→ **Task material**:
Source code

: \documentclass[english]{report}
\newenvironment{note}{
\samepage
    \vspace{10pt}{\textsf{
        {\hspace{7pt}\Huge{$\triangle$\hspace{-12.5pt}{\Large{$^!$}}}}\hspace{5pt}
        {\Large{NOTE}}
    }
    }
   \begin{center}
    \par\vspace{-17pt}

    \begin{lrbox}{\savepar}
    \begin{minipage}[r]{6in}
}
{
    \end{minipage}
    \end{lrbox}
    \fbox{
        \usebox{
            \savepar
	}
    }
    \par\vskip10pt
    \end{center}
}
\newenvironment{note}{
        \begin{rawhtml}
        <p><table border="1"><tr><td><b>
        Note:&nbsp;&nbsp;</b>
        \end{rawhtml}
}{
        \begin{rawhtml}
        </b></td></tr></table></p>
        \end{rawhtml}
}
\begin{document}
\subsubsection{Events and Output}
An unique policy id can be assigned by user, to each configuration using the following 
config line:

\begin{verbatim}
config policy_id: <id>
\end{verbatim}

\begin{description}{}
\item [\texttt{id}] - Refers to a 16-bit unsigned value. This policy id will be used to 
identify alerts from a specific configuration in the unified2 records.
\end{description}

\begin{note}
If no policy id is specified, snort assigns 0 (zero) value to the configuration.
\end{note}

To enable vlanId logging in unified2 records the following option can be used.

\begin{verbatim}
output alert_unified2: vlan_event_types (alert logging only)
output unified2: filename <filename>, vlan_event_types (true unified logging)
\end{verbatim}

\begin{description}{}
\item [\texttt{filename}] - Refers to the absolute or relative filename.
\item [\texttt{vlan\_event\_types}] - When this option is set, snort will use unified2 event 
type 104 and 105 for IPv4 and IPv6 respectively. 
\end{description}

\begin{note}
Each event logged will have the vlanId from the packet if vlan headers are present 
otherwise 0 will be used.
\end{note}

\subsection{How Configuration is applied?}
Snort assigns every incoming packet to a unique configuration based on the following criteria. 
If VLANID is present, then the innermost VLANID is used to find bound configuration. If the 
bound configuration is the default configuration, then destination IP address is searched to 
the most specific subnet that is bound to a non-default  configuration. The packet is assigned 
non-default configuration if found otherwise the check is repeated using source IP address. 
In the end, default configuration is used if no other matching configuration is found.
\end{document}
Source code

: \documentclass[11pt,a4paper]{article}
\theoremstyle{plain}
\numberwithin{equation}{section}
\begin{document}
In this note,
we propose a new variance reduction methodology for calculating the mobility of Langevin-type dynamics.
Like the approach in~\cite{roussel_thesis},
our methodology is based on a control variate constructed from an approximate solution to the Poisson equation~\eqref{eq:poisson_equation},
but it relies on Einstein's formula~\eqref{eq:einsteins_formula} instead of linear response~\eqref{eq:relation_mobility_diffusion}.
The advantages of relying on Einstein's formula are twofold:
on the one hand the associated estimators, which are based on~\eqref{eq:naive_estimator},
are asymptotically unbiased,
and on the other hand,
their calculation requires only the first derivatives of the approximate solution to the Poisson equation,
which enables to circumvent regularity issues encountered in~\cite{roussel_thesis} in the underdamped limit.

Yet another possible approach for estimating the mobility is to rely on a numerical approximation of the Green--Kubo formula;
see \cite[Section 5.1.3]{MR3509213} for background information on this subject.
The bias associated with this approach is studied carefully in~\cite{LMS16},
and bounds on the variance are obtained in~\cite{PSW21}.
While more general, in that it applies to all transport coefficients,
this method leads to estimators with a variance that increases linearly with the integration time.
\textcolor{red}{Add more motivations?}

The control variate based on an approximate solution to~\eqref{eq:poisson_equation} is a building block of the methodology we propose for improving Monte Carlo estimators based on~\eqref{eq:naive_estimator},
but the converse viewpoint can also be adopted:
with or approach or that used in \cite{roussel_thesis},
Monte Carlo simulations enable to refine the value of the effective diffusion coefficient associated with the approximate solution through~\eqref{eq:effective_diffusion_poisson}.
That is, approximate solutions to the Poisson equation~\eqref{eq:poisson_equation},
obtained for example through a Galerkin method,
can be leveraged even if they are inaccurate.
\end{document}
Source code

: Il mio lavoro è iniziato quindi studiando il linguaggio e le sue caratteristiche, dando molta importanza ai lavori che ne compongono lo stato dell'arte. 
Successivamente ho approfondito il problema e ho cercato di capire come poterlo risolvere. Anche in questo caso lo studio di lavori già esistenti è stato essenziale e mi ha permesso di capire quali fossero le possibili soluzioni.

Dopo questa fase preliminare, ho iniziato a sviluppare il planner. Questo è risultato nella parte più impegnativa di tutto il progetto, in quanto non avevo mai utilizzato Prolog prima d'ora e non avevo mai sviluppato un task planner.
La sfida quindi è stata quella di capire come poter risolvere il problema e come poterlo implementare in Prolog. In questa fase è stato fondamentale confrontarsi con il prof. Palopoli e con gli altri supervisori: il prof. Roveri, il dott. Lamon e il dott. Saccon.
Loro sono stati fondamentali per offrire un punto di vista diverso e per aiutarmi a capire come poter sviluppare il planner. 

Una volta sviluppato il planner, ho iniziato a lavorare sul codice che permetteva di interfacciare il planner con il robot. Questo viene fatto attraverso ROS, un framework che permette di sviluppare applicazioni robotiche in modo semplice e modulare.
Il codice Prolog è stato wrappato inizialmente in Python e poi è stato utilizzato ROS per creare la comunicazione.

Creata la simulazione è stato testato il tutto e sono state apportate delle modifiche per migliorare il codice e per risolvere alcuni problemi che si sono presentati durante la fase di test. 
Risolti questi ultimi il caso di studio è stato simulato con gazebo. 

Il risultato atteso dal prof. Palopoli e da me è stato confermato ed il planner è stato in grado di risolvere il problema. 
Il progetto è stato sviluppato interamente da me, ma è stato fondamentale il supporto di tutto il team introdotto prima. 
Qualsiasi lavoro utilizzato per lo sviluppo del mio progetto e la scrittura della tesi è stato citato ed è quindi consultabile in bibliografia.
==
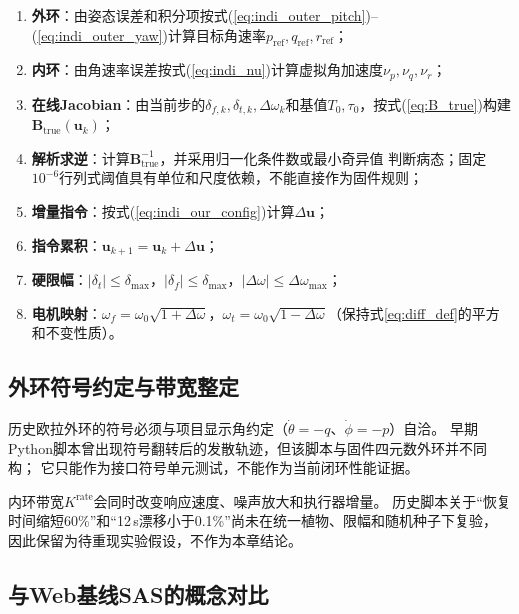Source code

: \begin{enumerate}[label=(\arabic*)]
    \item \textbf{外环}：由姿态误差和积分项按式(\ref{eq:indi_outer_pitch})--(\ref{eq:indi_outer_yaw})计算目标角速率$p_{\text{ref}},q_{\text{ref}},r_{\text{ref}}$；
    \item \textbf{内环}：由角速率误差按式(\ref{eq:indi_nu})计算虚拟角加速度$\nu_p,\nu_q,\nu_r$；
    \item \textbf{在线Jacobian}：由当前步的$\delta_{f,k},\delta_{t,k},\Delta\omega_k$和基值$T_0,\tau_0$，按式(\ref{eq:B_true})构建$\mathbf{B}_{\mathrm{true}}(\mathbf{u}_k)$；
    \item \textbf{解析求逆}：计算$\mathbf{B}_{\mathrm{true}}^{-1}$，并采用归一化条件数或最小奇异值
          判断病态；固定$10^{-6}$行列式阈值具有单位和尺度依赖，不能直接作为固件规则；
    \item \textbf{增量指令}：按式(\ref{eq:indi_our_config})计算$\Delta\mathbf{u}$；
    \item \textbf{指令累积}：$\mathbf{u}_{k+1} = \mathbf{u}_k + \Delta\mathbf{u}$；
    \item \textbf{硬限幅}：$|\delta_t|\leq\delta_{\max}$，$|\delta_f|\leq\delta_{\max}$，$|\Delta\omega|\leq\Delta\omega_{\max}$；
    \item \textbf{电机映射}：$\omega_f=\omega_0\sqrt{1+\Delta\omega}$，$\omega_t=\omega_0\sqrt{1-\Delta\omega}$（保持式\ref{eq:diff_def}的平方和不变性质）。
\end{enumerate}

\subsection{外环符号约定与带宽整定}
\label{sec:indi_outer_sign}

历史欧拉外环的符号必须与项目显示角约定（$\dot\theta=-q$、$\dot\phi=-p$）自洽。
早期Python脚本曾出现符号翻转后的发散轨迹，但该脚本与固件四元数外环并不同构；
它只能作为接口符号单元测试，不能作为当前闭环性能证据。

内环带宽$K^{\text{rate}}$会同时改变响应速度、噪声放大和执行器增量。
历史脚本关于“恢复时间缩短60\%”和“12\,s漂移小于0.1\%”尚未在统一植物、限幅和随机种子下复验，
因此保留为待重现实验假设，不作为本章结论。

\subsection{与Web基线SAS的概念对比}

→ **Instructions to follow**: Return, from the entries, each line that holds "filename".

→ **Task result**:
output unified2: filename <filename>, vlan_event_types (true unified logging)
\item [\texttt{filename}] - Refers to the absolute or relative filename.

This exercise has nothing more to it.